Salaire minimum à Chypre
Information for this page was compiled during December 2025 and early 2026. Most Member States had already transposed the EU minimum wage directive at this point. Those that had not yet fully completed transposition or where the information was not yet publicly available include Bulgaria, Cyprus, Luxemburg, Poland and Portugal. These profiles will be updated consecutively as the information becomes available. Users are invited to contact our experts on minimum wage if they are aware of changes.
Ce profil décrit comment les salaires minimums sont réglementés et fixés à Chypre. Elle peut être lue comme information de base pour la revue annuelle d’Eurofound sur la fixation du salaire minimum. Depuis le 1er janvier 2023, Chypre dispose d’un régime légal de salaire minimum applicable à presque toutes les activités économiques.
Le décret sur le salaire minimum exclut les activités d’aménagement, pour lesquelles les salaires minimums sont fixés par un décret distinct (KDP 06/2020) introduit en janvier 2020. Le KDP 06/2020 fixe des salaires minimums pour 13 professions au sein de l’industrie. Ce décret a également été remplacé par un nouveau décret (KDP 268/2023) en 2023, augmentant les salaires minimums pour ces professions. Le décret actuel (KDP 55/2025) pour le secteur de l’hébergement a été publié en février 2025 et est applicable au 1er janvier 2025.
Le ministère du Travail et de l’Assurance sociale a lancé à l’automne 2024 le processus d’incorporation de la Directive (UE) 2041 de 2022 sur les salaires minimums adéquats dans l’Union européenne dans la législation nationale, en créant un comité technique tripartite. Le Comité préparera une proposition sous forme de projet de loi à soumettre à l'Organe consultatif du travail, la plus haute institution de partenariat social du pays, pour une délibération approfondie. Chypre, comme tout autre État membre, a dû transposer la directive avant le 15 novembre 2024. Fin janvier 2025, le processus n’était pas achevé. En janvier 2026, le ministère du Travail et de l’Assurance sociale a transmis un nouveau projet de loi aux membres du comité technique tripartite pour examen lors de sa prochaine réunion prévue le 19 janvier 2026.
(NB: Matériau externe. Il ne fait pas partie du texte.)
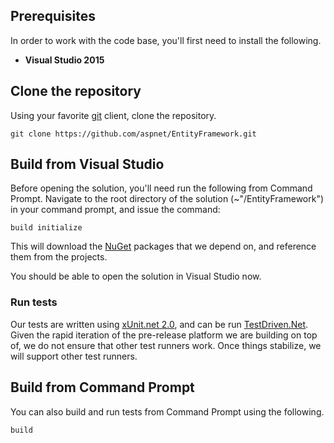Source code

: ## Prerequisites
In order to work with the code base, you'll first need to install the following.

* **Visual Studio 2015**

## Clone the repository
Using your favorite [git](http://git-scm.com/) client, clone the repository.

``` Batchfile
git clone https://github.com/aspnet/EntityFramework.git
```

## Build from Visual Studio
Before opening the solution, you'll need run the following from Command Prompt.
Navigate to the root directory of the solution (~"/EntityFramework") in your command prompt, and issue the command:

``` Batchfile
build initialize
```

This will download the [NuGet](http://www.nuget.org/) packages that we depend on, and reference them from the projects.

You should be able to open the solution in Visual Studio now.

### Run tests

Our tests are written using [xUnit.net 2.0](https://github.com/xunit/xunit), and can be run [TestDriven.Net](http://www.testdriven.net/). Given the rapid iteration of the pre-release platform we are building on top of, we do not ensure that other test runners work. Once things stabilize, we will support other test runners. 

## Build from Command Prompt
You can also build and run tests from Command Prompt using the following.
``` Batchfile
build
```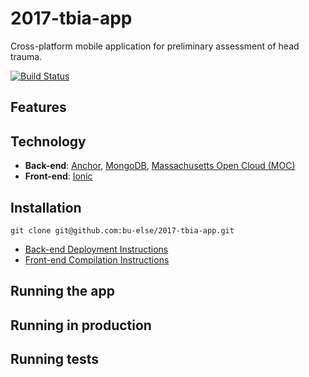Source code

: # 2017-tbia-app
Cross-platform mobile application for preliminary assessment of head trauma.

[![Build Status](https://travis-ci.org/bu-else/2017-tbia-app.svg?branch=Develop)](https://travis-ci.org/bu-else/2017-tbia-app)

## Features

## Technology
- **Back-end**: [Anchor](https://github.com/hicsail/anchor), [MongoDB](http://www.mongodb.org/), [Massachusetts Open Cloud (MOC)](https://massopen.cloud/)
- **Front-end**: [Ionic](https://ionicframework.com/)

## Installation
```
git clone git@github.com:bu-else/2017-tbia-app.git
```

- [Back-end Deployment Instructions]()
- [Front-end Compilation Instructions](https://github.com/bu-else/2017-tbia-app/blob/feature-documentation-44/client/README.md)

## Running the app

## Running in production

## Running tests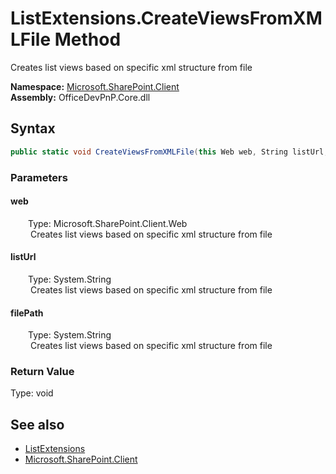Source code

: # ListExtensions.CreateViewsFromXMLFile Method  
 Creates list views based on specific xml structure from file   

**Namespace:** [Microsoft.SharePoint.Client](Microsoft.SharePoint.Client.md)  
**Assembly:** OfficeDevPnP.Core.dll  
## Syntax
```C#
public static void CreateViewsFromXMLFile(this Web web, String listUrl, String filePath)
```
### Parameters
#### web  
&emsp;&emsp;Type: Microsoft.SharePoint.Client.Web  
&emsp;&emsp; Creates list views based on specific xml structure from file   

  

#### listUrl  
&emsp;&emsp;Type: System.String  
&emsp;&emsp; Creates list views based on specific xml structure from file   

  

#### filePath  
&emsp;&emsp;Type: System.String  
&emsp;&emsp; Creates list views based on specific xml structure from file   

  

### Return Value
Type: void  

## See also
- [ListExtensions](Microsoft.SharePoint.Client.ListExtensions.md) 
- [Microsoft.SharePoint.Client](Microsoft.SharePoint.Client.md)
Contrairement à l’ancien régime du salaire minimum, le nouveau décret sur le salaire minimum (KDP 350/2022) prévoit une double participation des partenaires sociaux au processus de détermination du salaire minimum :
Le Conseil des ministres a nommé des représentants au Comité de réajustement du salaire minimum (MWRC, article 6) issus de trois confédérations syndicales, la Fédération pancyprie du travail (PEO), la Confédération des travailleurs de Chypre (SEK) et la Fédération démocratique du travail de Chypre (DEOK), ainsi que deux organisations patronales, la Fédération des employeurs et industriels de Chypre (OEB) et les chambres de commerce et d’industrie de Chypre (CCCI).
Les organisations de partenaires sociaux mentionnées ci-dessus participent également au processus de détermination du salaire minimum par leur participation à l'Organe consultatif du travail (LAB, Article 7), l'institution de dialogue social globale et de longue date du pays. Les partenaires sociaux sont représentés au sein du LAB par leurs dirigeants respectifs en vertu d’une législation différente. D’autres acteurs sont les universitaires indépendants ou experts nommés par le Conseil des ministres au MWRC. Les acteurs déterminants finaux sont le ministre du Travail et de l’Assurance sociale ainsi que le Conseil des ministres. Leur processus et leur rôle sont expliqués plus en détail dans la section suivante.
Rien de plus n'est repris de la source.